▶ [TASK GOAL] Each line of the material must reappear unchanged in the answer.

▶ [ENTRIES PROVIDED]
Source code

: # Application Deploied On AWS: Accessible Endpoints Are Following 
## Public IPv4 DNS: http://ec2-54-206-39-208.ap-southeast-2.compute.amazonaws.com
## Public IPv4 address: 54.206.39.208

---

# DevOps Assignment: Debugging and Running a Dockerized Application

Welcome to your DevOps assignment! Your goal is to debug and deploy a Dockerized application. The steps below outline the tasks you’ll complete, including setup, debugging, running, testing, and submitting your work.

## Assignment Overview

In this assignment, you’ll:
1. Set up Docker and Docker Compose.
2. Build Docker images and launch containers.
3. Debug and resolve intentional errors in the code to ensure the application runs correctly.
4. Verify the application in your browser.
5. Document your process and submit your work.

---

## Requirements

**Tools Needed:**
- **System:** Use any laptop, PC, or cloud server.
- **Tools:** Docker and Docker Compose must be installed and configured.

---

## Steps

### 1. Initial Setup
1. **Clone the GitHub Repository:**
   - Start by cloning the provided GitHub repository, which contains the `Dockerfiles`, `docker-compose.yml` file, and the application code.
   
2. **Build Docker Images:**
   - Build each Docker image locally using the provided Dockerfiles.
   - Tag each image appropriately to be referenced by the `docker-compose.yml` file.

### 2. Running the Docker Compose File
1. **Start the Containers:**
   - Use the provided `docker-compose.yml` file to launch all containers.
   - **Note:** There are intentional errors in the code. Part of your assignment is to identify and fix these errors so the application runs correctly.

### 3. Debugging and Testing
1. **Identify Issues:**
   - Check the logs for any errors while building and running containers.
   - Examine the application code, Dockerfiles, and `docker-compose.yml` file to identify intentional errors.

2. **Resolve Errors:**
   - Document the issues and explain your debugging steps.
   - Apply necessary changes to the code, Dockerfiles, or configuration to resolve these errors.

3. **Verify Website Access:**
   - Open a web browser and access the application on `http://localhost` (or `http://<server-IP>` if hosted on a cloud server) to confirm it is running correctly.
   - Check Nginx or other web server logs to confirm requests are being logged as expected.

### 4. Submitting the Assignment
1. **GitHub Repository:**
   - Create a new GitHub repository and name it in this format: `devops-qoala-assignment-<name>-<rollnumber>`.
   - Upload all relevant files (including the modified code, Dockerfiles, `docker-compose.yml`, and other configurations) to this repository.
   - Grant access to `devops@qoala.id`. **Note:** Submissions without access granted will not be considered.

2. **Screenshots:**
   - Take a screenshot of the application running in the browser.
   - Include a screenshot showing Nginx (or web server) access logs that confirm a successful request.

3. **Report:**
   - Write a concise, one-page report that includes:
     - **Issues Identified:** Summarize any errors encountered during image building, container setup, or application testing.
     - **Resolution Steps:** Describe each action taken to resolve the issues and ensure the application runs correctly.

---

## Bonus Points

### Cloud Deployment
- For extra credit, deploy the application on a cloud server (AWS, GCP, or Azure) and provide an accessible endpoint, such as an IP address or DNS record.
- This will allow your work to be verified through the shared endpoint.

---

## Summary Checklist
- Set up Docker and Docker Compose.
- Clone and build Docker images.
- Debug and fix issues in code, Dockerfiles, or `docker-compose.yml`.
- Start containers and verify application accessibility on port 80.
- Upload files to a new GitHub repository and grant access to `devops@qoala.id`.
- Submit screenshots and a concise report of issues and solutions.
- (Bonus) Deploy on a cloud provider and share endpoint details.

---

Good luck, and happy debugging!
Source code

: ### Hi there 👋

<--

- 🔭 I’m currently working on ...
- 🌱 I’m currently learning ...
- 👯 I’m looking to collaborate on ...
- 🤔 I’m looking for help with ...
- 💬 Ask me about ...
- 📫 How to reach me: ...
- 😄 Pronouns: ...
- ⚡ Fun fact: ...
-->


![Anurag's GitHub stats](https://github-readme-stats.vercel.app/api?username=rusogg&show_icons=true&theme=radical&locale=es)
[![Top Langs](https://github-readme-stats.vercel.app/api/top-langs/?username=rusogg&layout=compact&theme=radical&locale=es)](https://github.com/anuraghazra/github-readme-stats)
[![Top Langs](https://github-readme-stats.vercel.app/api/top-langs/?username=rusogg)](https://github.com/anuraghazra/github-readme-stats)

▶ [WRITTEN SOLUTION]
Source code

: # Application Deploied On AWS: Accessible Endpoints Are Following 
## Public IPv4 DNS: http://ec2-54-206-39-208.ap-southeast-2.compute.amazonaws.com
## Public IPv4 address: 54.206.39.208

---

# DevOps Assignment: Debugging and Running a Dockerized Application

Welcome to your DevOps assignment! Your goal is to debug and deploy a Dockerized application. The steps below outline the tasks you’ll complete, including setup, debugging, running, testing, and submitting your work.

## Assignment Overview

In this assignment, you’ll:
1. Set up Docker and Docker Compose.
2. Build Docker images and launch containers.
3. Debug and resolve intentional errors in the code to ensure the application runs correctly.
4. Verify the application in your browser.
5. Document your process and submit your work.

---

## Requirements

**Tools Needed:**
- **System:** Use any laptop, PC, or cloud server.
- **Tools:** Docker and Docker Compose must be installed and configured.

---

## Steps

### 1. Initial Setup
1. **Clone the GitHub Repository:**
   - Start by cloning the provided GitHub repository, which contains the `Dockerfiles`, `docker-compose.yml` file, and the application code.
   
2. **Build Docker Images:**
   - Build each Docker image locally using the provided Dockerfiles.
   - Tag each image appropriately to be referenced by the `docker-compose.yml` file.

### 2. Running the Docker Compose File
1. **Start the Containers:**
   - Use the provided `docker-compose.yml` file to launch all containers.
   - **Note:** There are intentional errors in the code. Part of your assignment is to identify and fix these errors so the application runs correctly.

### 3. Debugging and Testing
1. **Identify Issues:**
   - Check the logs for any errors while building and running containers.
   - Examine the application code, Dockerfiles, and `docker-compose.yml` file to identify intentional errors.

2. **Resolve Errors:**
   - Document the issues and explain your debugging steps.
   - Apply necessary changes to the code, Dockerfiles, or configuration to resolve these errors.

3. **Verify Website Access:**
   - Open a web browser and access the application on `http://localhost` (or `http://<server-IP>` if hosted on a cloud server) to confirm it is running correctly.
   - Check Nginx or other web server logs to confirm requests are being logged as expected.

### 4. Submitting the Assignment
1. **GitHub Repository:**
   - Create a new GitHub repository and name it in this format: `devops-qoala-assignment-<name>-<rollnumber>`.
   - Upload all relevant files (including the modified code, Dockerfiles, `docker-compose.yml`, and other configurations) to this repository.
   - Grant access to `devops@qoala.id`. **Note:** Submissions without access granted will not be considered.

2. **Screenshots:**
   - Take a screenshot of the application running in the browser.
   - Include a screenshot showing Nginx (or web server) access logs that confirm a successful request.

3. **Report:**
   - Write a concise, one-page report that includes:
     - **Issues Identified:** Summarize any errors encountered during image building, container setup, or application testing.
     - **Resolution Steps:** Describe each action taken to resolve the issues and ensure the application runs correctly.

---

## Bonus Points

### Cloud Deployment
- For extra credit, deploy the application on a cloud server (AWS, GCP, or Azure) and provide an accessible endpoint, such as an IP address or DNS record.
- This will allow your work to be verified through the shared endpoint.

---

## Summary Checklist
- Set up Docker and Docker Compose.
- Clone and build Docker images.
- Debug and fix issues in code, Dockerfiles, or `docker-compose.yml`.
- Start containers and verify application accessibility on port 80.
- Upload files to a new GitHub repository and grant access to `devops@qoala.id`.
- Submit screenshots and a concise report of issues and solutions.
- (Bonus) Deploy on a cloud provider and share endpoint details.

---

Good luck, and happy debugging!
Source code

: ### Hi there 👋

<--

- 🔭 I’m currently working on ...
- 🌱 I’m currently learning ...
- 👯 I’m looking to collaborate on ...
- 🤔 I’m looking for help with ...
- 💬 Ask me about ...
- 📫 How to reach me: ...
- 😄 Pronouns: ...
- ⚡ Fun fact: ...
-->


![Anurag's GitHub stats](https://github-readme-stats.vercel.app/api?username=rusogg&show_icons=true&theme=radical&locale=es)
[![Top Langs](https://github-readme-stats.vercel.app/api/top-langs/?username=rusogg&layout=compact&theme=radical&locale=es)](https://github.com/anuraghazra/github-readme-stats)
[![Top Langs](https://github-readme-stats.vercel.app/api/top-langs/?username=rusogg)](https://github.com/anuraghazra/github-readme-stats)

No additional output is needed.